We had functions. At times we had no solutions. Later, they become functions without the right number of roots in the reals, as some of the solutions were in the space of a left out concept, complex roots. For a while, after a deeper understanding of complex roots, I’d go looking for the unit circle, but what was that unit circle centered on? Just this week, I found it centered on c, a variable in those equations like ax^{2}+bx+c. So that open question comes to a close, but is that enough of an answer? I don’t know yet.

We had trigonometry, because we had trigonometric functions. We have the unit circle and an equation, notice that it’s not a function, because as a function it would fail the vertical line test. When a function violates the vertical line test, we create a collection of functions covering the same values in a way that does not violate the vertical line test. Trigonometry does that for us without bothering to explain the left out concept, manifolds.

One of Alexander Bogomolny’s (@CutTheKnotMath) tweets linked to a post about a theorem from high school geometry class about how a triangle with it’s base as a diameter of a circle and a vertex on the circle had angles that added up to 180 degrees. Yes, I remembered that. I hadn’t thought about it in decades. But, there was something left out. That only happens in a Euclidean geometry.

Well, I doodled in my graphics tools. I came to hypothesize about where the vertex would be if it were inside the circle, but not on it, and the base of the triangle was on the diameter. It would be in a hyperbolic geometry was my quick answer; outside the circle, same base, spherical. Those being intuitive ideas.

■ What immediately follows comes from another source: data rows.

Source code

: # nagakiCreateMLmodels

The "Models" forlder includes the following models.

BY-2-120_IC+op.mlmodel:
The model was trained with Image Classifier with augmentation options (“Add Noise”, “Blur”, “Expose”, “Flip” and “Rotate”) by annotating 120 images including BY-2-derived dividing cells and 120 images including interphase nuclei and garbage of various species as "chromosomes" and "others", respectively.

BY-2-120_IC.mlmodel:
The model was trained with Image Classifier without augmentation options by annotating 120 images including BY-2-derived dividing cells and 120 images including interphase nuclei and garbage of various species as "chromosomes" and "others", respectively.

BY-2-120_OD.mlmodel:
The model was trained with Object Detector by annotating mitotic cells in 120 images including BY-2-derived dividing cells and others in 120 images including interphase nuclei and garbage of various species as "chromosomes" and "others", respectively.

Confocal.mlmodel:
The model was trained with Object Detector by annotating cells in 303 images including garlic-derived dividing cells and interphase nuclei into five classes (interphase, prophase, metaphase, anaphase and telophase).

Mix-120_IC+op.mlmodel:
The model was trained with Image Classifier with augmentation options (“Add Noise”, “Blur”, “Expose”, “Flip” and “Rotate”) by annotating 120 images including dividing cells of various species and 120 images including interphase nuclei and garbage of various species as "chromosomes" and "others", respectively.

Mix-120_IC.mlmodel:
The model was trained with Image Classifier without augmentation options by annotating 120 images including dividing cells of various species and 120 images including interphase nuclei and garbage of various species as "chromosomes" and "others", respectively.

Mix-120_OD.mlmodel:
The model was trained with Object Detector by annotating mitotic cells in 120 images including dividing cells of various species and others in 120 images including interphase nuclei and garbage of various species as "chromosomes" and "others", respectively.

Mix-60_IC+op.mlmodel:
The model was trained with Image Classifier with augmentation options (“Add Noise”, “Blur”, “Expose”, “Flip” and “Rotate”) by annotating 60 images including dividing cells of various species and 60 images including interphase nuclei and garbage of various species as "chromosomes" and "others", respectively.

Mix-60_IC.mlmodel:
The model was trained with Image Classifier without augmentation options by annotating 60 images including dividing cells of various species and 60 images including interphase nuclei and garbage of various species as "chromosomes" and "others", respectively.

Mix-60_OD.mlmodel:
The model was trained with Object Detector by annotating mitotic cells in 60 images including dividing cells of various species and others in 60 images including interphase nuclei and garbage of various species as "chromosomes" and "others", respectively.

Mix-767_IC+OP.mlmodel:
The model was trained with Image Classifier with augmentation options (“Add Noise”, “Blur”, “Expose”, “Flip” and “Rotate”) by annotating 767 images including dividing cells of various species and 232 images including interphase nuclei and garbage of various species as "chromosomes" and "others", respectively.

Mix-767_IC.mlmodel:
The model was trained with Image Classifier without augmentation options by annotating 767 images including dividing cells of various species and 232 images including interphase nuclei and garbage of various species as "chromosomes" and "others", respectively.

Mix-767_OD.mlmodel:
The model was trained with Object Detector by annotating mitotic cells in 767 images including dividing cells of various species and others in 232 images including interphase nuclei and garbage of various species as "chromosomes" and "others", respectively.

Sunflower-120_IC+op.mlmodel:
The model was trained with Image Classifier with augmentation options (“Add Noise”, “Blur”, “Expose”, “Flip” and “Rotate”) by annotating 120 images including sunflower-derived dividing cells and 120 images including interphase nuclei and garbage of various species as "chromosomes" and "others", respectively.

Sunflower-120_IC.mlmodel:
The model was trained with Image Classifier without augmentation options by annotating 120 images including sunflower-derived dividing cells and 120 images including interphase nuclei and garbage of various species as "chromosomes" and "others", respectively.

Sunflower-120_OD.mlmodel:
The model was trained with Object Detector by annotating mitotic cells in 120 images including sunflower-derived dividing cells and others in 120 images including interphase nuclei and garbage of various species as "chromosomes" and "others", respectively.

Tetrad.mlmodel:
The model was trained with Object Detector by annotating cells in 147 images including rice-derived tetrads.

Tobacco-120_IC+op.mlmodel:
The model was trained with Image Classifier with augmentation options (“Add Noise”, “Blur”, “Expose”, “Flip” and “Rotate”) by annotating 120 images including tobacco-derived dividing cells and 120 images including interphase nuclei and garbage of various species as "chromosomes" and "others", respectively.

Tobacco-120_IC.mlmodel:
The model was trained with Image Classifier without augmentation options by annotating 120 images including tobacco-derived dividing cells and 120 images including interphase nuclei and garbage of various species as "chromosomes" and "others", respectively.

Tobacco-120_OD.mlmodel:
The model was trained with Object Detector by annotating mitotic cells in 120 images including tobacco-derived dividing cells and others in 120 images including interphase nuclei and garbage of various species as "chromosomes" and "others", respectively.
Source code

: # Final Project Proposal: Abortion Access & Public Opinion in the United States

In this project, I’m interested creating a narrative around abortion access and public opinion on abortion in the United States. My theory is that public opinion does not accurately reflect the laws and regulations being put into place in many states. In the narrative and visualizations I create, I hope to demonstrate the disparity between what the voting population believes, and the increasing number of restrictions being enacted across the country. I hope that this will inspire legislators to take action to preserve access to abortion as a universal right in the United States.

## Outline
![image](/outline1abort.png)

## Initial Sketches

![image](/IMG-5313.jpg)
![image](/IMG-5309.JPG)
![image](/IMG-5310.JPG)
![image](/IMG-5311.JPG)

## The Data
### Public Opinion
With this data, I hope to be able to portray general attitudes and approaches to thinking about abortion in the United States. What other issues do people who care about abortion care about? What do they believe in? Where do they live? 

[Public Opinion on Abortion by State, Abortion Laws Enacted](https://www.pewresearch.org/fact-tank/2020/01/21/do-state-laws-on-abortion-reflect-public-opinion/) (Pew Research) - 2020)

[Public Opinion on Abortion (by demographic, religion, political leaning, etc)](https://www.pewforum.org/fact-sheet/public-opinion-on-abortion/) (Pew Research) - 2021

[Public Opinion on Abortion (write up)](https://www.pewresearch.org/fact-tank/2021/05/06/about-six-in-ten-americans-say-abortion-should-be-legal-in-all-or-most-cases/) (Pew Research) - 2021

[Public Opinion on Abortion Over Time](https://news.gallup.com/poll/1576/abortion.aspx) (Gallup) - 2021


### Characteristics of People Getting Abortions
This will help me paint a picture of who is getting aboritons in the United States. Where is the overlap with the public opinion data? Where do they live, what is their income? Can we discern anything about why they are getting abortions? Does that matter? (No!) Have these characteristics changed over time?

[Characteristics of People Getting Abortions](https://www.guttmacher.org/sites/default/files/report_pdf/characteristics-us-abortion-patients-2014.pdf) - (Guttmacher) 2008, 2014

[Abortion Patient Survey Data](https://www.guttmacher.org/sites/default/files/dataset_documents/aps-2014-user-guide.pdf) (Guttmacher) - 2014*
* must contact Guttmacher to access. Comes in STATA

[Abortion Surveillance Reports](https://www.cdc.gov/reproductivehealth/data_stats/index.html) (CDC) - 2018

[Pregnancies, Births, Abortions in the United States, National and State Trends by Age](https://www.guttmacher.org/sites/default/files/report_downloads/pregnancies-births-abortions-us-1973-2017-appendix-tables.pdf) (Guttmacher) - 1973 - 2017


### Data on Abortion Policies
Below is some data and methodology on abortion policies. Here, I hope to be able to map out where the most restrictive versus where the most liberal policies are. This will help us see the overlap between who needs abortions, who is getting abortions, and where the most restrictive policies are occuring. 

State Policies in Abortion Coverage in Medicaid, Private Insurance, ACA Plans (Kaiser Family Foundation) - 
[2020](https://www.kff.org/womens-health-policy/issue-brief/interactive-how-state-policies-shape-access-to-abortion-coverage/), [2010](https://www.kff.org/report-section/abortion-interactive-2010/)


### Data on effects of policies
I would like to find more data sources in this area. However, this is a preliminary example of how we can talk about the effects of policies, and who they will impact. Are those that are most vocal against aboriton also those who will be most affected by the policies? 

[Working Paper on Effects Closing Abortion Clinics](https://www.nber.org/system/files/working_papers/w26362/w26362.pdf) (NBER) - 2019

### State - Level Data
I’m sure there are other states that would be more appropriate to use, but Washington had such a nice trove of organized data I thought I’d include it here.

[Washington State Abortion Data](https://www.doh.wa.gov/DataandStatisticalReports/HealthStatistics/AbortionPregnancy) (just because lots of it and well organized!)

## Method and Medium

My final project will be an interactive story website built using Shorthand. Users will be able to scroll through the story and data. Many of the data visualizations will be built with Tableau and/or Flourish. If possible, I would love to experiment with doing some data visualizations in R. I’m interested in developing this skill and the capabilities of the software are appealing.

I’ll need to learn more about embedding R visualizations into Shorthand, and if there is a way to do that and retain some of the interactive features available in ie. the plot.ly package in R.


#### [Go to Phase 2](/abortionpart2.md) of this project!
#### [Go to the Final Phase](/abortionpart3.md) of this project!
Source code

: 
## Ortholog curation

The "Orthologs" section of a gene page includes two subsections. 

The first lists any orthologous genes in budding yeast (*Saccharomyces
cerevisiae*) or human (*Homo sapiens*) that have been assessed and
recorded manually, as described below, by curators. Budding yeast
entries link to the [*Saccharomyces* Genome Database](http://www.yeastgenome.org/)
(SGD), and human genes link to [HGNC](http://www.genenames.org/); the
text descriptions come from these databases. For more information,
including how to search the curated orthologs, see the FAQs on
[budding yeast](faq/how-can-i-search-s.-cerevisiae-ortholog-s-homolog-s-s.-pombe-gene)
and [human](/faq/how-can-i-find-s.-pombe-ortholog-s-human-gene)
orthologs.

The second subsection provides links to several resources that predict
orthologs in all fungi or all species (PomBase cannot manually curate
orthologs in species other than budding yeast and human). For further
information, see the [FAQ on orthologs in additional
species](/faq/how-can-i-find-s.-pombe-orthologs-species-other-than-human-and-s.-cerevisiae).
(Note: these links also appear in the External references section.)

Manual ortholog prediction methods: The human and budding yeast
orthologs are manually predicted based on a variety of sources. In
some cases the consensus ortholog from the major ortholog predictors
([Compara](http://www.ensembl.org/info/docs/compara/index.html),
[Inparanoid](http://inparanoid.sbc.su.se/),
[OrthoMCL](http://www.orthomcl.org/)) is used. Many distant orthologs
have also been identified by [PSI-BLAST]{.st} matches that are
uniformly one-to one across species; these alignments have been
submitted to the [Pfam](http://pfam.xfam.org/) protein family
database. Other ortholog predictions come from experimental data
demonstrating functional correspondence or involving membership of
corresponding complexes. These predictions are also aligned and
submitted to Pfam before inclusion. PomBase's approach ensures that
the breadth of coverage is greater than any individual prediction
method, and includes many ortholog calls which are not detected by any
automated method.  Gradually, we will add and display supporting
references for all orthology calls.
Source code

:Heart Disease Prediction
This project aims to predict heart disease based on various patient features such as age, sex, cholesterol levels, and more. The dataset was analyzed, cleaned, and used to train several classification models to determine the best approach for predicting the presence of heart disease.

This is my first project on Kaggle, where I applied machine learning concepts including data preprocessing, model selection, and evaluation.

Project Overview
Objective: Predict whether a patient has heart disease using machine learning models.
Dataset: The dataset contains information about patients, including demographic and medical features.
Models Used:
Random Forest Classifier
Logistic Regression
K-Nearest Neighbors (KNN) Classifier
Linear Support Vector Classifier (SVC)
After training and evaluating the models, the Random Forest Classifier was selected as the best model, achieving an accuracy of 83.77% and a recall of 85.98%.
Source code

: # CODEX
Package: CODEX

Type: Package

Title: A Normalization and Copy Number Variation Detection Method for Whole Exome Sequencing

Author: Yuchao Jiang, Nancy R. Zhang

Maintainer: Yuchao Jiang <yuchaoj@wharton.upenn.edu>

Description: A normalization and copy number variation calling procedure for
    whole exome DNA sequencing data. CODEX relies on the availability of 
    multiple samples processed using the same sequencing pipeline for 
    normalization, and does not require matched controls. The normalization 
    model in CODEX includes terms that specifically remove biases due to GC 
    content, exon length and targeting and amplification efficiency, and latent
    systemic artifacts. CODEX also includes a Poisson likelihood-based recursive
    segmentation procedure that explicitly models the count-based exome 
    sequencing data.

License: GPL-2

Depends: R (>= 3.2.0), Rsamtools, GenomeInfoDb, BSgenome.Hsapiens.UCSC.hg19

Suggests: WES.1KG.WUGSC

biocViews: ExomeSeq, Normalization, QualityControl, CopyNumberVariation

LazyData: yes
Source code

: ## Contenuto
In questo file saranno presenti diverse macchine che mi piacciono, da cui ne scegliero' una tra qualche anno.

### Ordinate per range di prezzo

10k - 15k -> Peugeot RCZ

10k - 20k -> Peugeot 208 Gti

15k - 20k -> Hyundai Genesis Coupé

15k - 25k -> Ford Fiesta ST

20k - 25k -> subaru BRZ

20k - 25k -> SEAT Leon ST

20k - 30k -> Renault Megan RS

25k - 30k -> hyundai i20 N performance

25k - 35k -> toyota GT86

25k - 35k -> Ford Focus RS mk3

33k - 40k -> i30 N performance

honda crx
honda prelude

A trapezoid can be formed in the spherical case using the intersections of the circle with the triangle. That leave us with the angles adding up to more than 180 degrees.

I continued to doodle. I ended up with the bases being above or below the diameter, and the vertex on the circle. Above the diameter, the geometry was hyperbolic; below, spherical. I got to a point using arc length were I could draw proper hyperbolic triangles. With the spherical geometries there were manifolds.

The point of all this concern about geometries involves how linear analyses break down in non-Euclidean spaces. The geometry of the Poisson games that describe the bowling allies of the technology adoption lifecycle (TALC) is hyperbolic. The verticals and the horizontals of the TALC approach the normal. Those normals at say six sigma give us a Euclidean geometry. Beyond six sigma, we get a spherical geometry, and with it a redundancy in our modeling–twelve models all of them correct, pick one.

We’ve looked at circles for decades without anyone saying we were constrained to the Euclidean. We’ve looked at circles without seeing that we were changing our geometries without thinking about it. We left out our geometries, geometries that inform us as to our non-linarites that put us at risk (hyperbolic) or give us too much confidence (spherical). We also left out the transitions between geometries.

The circle also illustrates why asking customers about their use cases and cognitive models, or even observing, doesn’t get us far enough into what stuff was left out. Back in school, it was the stuff that was left out that made for plateaus, stalls, stucks, and brick walls that impeded us until someone dropped a hint that led to the insight that dissolved the impedances and brought us to a higher level of performance, or a more complete cognitive model.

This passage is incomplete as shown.